HACKER Q&A
📣 thex10

How can teams bridge skill gaps?


We happen to be a team of full-stack devs on a website. I’m slowly realizing our React code is pretty amateur, and we don’t have a great understanding of how it works.

How do we, as a whole team, level up? Do other companies provide coaching or other resources?


  👤 bluefirebrand Accepted Answer ✓
This is a really tough thing to tackle. It's hard to skill up a whole team unless the whole team is onboard.

I'd start with that. Have a conversation with the whole team and get a feel for if they agree with your assessment that the React code is amateurish and the team doesn't fully understand it. BE CAREFUL how you approach this conversation. It really sounds like it is your personal opinion that the codebase is amateurish. If others don't agree, you can really damage your professional relationships on the team if you aren't gentle with your criticism here.

If the team is not in agreement, then it probably ends there. Pushing it further will only cause problems for you in this case.

If the team does agree that everyone needs to skill up, then you will collectively need to agree on what areas to work on. I'd suggest the team find a good online course and everyone complete it. That's a good starting point, making sure everyone has the same baseline understanding of the technology.

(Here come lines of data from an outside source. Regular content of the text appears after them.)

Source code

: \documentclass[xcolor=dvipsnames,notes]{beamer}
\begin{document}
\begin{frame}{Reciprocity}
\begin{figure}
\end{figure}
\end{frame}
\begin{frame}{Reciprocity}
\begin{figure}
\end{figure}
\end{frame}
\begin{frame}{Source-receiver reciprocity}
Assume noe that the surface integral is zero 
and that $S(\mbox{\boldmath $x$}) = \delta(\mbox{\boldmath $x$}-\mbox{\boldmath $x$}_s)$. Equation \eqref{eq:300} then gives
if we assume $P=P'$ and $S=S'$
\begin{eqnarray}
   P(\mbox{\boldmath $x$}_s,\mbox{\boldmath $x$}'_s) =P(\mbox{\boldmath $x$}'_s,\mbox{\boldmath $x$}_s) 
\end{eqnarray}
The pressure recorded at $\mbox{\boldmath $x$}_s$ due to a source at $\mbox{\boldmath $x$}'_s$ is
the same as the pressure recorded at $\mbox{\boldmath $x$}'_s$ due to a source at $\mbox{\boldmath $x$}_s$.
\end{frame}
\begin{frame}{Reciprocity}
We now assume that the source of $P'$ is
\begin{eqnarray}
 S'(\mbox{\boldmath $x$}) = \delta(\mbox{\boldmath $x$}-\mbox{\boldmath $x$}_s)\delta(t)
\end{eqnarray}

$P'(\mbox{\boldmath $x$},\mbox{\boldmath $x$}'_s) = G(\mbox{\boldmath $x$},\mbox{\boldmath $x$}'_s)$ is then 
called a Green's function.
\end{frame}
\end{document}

Past that, if the team can hire a good experienced developer in the technology to act as a mentor that's always a good person to have around.

All of this advice is based around answering the question you asked, but I would also like to encourage you to re-frame your thinking. Instead of thinking that the team needs to skill up and approaching it like that is the problem to solve, I recommend approaching it as a personal improvement project.

Work on your own skills with React, take courses, look at other examples of codebases that do it well. Start to implement what you learn into your own work. Do refactors in the areas of the code you work in. Make suggestions for improvments on coworkers PRs. In short: Seek to become the mentor you think your team needs in order to improve, and lead by example.